» **Requirement**:
For the data below, give again exactly the lines from the one containing "- One CircleCI" through the one containing "[release-faq]: https://reactnative.dev/contributing/release-faq", both ends included, and no others.

» **Available records**:
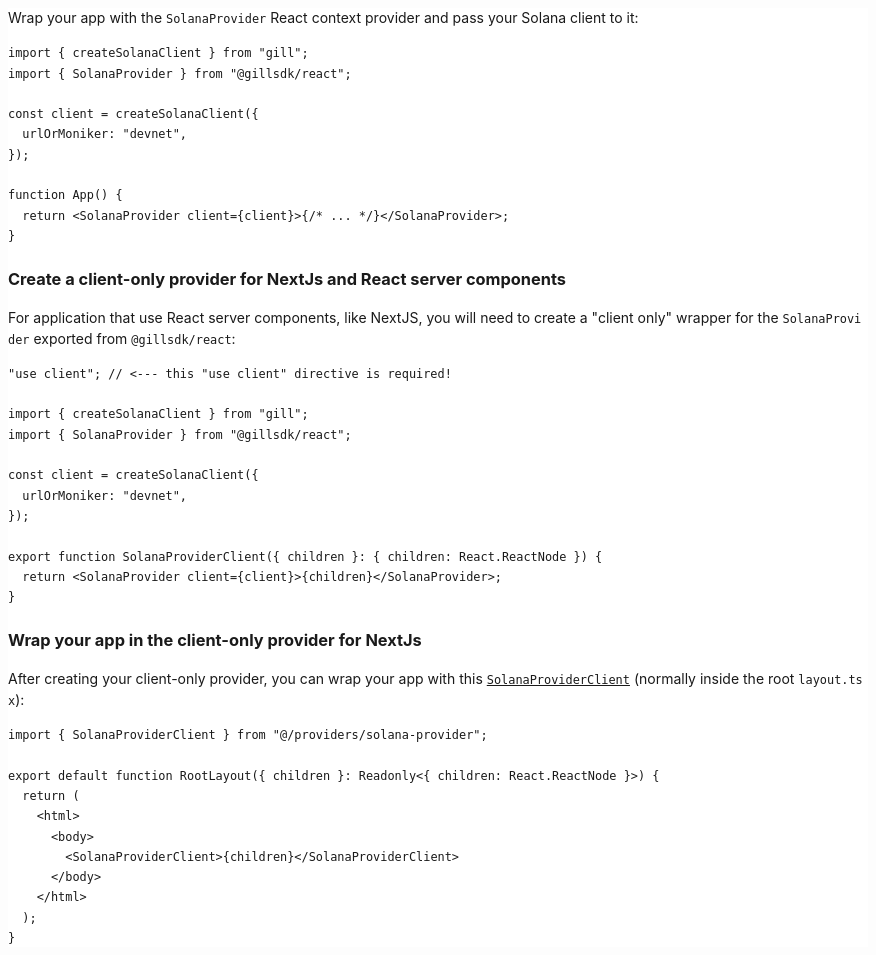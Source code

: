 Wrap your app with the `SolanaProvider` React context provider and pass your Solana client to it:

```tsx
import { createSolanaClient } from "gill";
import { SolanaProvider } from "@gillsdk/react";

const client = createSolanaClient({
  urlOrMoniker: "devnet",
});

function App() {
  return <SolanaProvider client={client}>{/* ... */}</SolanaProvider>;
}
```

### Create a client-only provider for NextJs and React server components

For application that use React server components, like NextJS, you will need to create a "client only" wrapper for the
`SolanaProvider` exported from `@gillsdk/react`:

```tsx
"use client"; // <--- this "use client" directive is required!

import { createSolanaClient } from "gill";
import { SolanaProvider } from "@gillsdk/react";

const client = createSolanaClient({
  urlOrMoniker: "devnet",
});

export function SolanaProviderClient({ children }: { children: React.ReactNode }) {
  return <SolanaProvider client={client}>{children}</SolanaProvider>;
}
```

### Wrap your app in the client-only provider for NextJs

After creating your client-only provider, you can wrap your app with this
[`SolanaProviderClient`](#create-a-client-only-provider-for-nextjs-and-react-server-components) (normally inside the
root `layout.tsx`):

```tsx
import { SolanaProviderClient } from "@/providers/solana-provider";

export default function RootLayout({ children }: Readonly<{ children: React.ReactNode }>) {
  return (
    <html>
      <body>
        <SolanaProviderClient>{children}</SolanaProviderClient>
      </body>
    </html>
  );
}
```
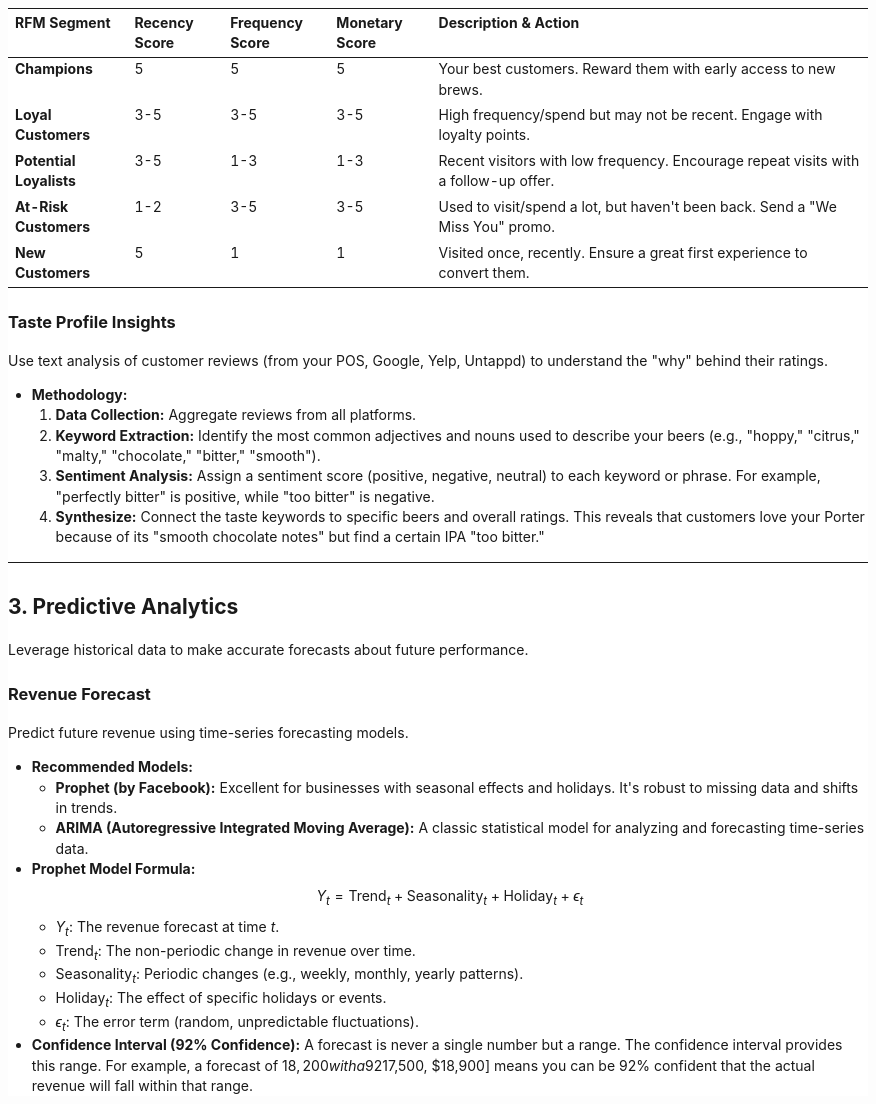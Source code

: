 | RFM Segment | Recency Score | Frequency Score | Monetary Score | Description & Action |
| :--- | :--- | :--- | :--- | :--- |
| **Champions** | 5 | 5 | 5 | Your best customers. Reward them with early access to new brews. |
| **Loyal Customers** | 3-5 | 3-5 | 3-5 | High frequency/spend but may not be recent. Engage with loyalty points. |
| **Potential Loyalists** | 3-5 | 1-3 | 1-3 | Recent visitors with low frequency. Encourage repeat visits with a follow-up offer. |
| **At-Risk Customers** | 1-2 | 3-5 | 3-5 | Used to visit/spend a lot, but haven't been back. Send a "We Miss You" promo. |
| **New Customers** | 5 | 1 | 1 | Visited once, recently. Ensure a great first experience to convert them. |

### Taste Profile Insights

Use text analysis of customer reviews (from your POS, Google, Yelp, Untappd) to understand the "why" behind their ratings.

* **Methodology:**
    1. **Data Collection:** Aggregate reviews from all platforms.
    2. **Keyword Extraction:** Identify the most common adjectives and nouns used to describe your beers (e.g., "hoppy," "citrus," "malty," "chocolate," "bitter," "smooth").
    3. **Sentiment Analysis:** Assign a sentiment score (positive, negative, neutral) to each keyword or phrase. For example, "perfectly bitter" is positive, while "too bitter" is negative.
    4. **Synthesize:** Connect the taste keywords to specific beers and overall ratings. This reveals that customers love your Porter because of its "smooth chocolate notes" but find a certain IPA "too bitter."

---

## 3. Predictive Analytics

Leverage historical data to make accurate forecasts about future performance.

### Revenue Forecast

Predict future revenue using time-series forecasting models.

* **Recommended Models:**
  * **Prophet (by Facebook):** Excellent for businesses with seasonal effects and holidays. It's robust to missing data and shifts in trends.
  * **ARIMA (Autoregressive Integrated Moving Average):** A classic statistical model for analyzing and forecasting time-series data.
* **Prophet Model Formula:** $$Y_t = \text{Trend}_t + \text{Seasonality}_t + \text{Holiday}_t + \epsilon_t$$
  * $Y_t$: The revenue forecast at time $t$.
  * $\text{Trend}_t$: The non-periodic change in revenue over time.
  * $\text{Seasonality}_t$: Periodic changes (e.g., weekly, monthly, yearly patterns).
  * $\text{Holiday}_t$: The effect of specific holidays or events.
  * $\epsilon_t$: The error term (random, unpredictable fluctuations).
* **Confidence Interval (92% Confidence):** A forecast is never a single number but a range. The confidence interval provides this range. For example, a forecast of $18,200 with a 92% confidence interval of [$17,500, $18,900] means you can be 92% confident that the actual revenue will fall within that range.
...
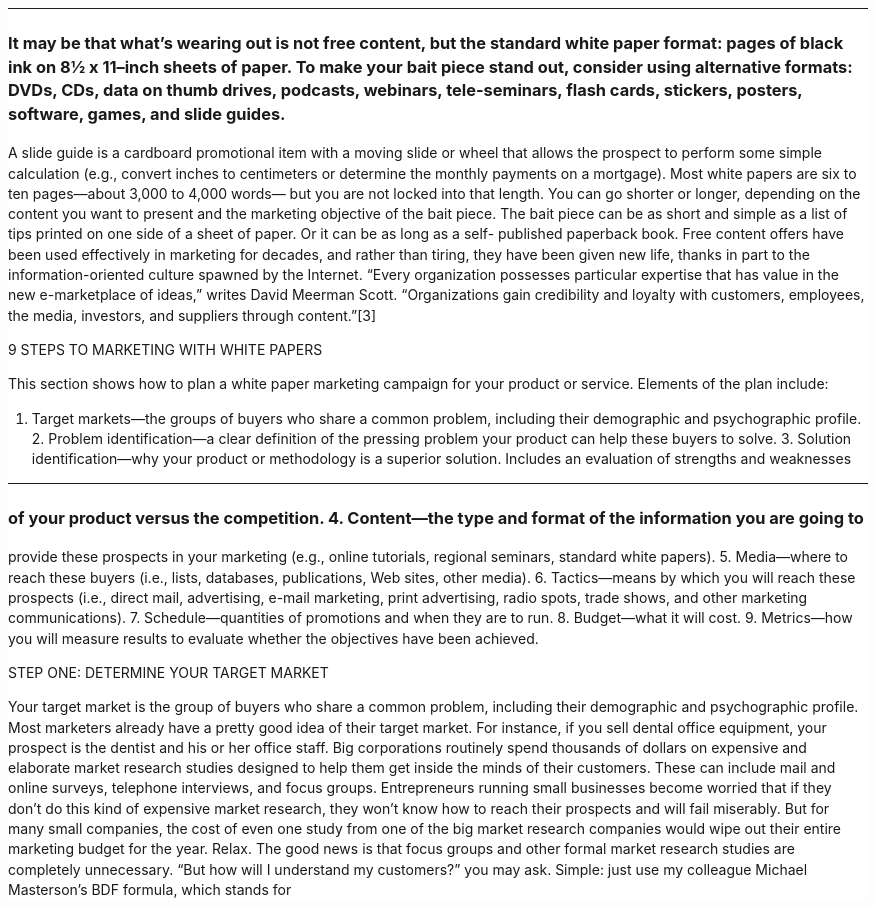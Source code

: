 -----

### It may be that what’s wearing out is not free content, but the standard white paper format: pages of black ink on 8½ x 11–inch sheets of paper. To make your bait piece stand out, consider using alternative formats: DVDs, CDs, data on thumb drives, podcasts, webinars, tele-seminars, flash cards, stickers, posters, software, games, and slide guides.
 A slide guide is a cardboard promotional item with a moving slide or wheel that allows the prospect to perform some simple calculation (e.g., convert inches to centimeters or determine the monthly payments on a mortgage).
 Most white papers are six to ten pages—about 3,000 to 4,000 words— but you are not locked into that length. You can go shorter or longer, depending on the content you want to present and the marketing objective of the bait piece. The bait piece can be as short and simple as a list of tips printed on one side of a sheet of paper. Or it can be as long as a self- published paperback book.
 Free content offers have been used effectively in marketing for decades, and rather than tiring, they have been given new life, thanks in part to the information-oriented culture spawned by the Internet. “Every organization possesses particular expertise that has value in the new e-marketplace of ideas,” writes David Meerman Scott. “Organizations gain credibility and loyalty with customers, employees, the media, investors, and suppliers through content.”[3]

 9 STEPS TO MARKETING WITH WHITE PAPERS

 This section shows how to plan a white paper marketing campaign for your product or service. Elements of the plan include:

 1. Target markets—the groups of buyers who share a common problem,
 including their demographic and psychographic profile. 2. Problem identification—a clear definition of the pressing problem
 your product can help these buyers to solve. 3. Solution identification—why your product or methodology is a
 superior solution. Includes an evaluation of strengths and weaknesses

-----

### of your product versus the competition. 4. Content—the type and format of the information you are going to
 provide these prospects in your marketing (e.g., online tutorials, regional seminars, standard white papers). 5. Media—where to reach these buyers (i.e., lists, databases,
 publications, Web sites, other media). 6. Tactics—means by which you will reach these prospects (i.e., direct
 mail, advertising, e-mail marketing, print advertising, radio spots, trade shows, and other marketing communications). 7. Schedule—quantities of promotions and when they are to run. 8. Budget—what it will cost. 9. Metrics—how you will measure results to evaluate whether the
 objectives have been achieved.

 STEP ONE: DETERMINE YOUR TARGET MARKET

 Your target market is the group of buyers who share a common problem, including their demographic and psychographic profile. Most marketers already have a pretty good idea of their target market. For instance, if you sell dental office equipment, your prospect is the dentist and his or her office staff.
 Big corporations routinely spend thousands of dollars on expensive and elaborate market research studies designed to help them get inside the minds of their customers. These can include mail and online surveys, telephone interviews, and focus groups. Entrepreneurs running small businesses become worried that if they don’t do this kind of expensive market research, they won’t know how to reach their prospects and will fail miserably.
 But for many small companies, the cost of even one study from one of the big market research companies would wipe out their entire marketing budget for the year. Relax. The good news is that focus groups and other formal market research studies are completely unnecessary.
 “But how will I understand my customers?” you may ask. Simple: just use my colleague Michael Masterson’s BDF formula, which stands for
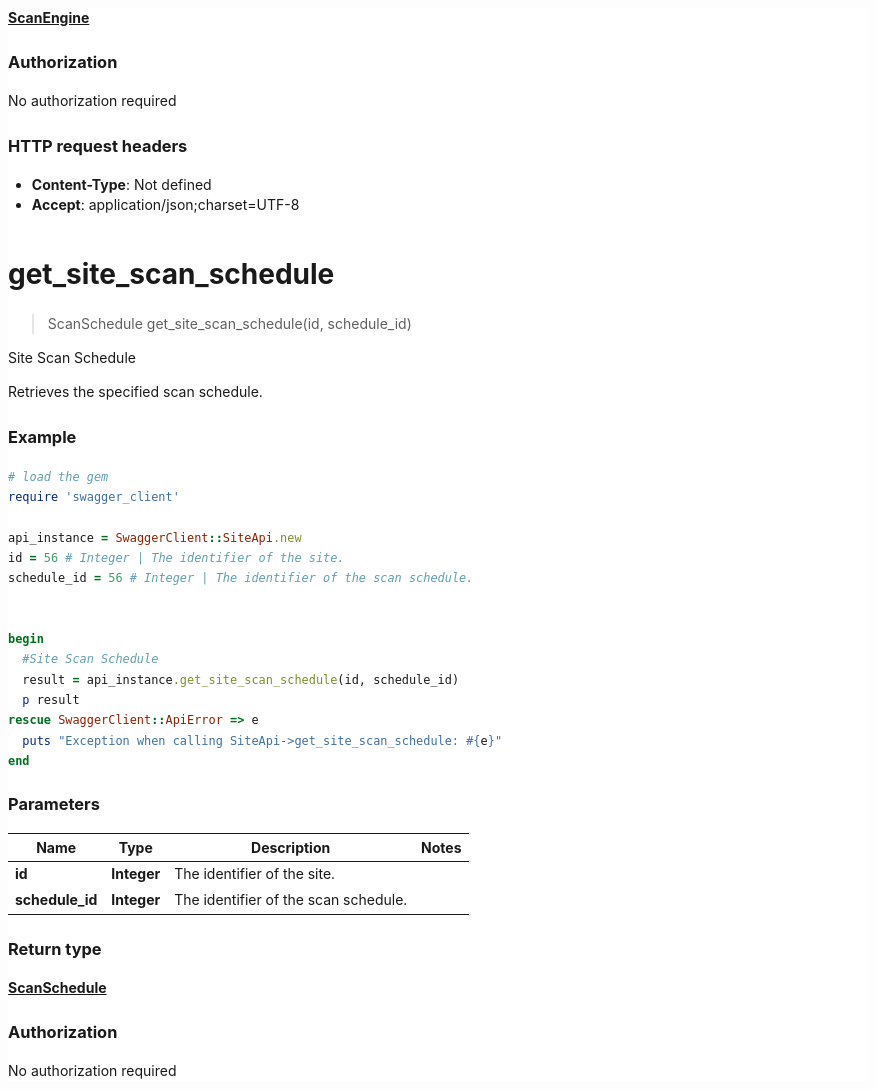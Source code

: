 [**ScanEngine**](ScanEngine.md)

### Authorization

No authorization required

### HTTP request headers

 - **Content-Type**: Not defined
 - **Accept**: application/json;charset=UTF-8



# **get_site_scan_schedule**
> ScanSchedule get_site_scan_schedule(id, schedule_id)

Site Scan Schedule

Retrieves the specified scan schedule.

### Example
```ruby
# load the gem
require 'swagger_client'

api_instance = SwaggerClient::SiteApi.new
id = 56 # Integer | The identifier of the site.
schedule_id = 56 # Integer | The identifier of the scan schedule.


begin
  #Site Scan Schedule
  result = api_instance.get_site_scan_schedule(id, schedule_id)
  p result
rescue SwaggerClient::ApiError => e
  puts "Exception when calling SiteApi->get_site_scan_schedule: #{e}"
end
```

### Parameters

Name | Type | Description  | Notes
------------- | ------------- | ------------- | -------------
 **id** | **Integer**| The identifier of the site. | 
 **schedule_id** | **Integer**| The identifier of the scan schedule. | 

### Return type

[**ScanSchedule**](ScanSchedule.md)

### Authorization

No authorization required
* * *
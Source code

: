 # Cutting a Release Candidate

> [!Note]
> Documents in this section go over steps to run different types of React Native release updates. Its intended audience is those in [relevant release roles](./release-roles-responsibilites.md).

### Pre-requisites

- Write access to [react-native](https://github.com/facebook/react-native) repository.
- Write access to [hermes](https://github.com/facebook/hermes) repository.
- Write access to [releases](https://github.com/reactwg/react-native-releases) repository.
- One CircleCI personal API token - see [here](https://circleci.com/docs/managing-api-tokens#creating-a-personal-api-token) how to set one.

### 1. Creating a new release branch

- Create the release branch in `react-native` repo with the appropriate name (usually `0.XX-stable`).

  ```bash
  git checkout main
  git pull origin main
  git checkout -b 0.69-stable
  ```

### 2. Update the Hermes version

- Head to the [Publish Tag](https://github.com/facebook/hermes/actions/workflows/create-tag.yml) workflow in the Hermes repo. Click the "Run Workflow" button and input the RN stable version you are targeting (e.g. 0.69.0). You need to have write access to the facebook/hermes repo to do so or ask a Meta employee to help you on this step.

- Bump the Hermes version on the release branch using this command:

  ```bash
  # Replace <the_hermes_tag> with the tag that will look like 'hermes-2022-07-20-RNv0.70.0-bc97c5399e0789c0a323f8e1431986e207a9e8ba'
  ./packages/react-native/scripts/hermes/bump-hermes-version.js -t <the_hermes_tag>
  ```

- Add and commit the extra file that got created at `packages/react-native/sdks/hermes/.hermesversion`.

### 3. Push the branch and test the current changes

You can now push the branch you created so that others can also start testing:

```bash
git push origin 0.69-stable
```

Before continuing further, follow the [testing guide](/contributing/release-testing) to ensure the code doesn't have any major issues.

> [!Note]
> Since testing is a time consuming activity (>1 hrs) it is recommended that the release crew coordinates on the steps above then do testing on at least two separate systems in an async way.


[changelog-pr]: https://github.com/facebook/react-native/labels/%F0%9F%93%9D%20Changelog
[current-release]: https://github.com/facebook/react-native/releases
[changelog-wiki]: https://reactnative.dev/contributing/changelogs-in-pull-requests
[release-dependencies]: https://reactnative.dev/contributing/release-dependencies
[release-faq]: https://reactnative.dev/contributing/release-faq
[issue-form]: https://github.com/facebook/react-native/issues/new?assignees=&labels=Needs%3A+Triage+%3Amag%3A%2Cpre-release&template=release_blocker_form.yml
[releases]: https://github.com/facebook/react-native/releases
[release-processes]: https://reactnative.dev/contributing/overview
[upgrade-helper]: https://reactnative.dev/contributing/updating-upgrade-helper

» **Task output**:
- One CircleCI personal API token - see [here](https://circleci.com/docs/managing-api-tokens#creating-a-personal-api-token) how to set one.

### 1. Creating a new release branch

- Create the release branch in `react-native` repo with the appropriate name (usually `0.XX-stable`).

  ```bash
  git checkout main
  git pull origin main
  git checkout -b 0.69-stable
  ```

### 2. Update the Hermes version

- Head to the [Publish Tag](https://github.com/facebook/hermes/actions/workflows/create-tag.yml) workflow in the Hermes repo. Click the "Run Workflow" button and input the RN stable version you are targeting (e.g. 0.69.0). You need to have write access to the facebook/hermes repo to do so or ask a Meta employee to help you on this step.

- Bump the Hermes version on the release branch using this command:

  ```bash
  # Replace <the_hermes_tag> with the tag that will look like 'hermes-2022-07-20-RNv0.70.0-bc97c5399e0789c0a323f8e1431986e207a9e8ba'
  ./packages/react-native/scripts/hermes/bump-hermes-version.js -t <the_hermes_tag>
  ```

- Add and commit the extra file that got created at `packages/react-native/sdks/hermes/.hermesversion`.

### 3. Push the branch and test the current changes

You can now push the branch you created so that others can also start testing:

```bash
git push origin 0.69-stable
```

Before continuing further, follow the [testing guide](/contributing/release-testing) to ensure the code doesn't have any major issues.

> [!Note]
> Since testing is a time consuming activity (>1 hrs) it is recommended that the release crew coordinates on the steps above then do testing on at least two separate systems in an async way.


[changelog-pr]: https://github.com/facebook/react-native/labels/%F0%9F%93%9D%20Changelog
[current-release]: https://github.com/facebook/react-native/releases
[changelog-wiki]: https://reactnative.dev/contributing/changelogs-in-pull-requests
[release-dependencies]: https://reactnative.dev/contributing/release-dependencies
[release-faq]: https://reactnative.dev/contributing/release-faq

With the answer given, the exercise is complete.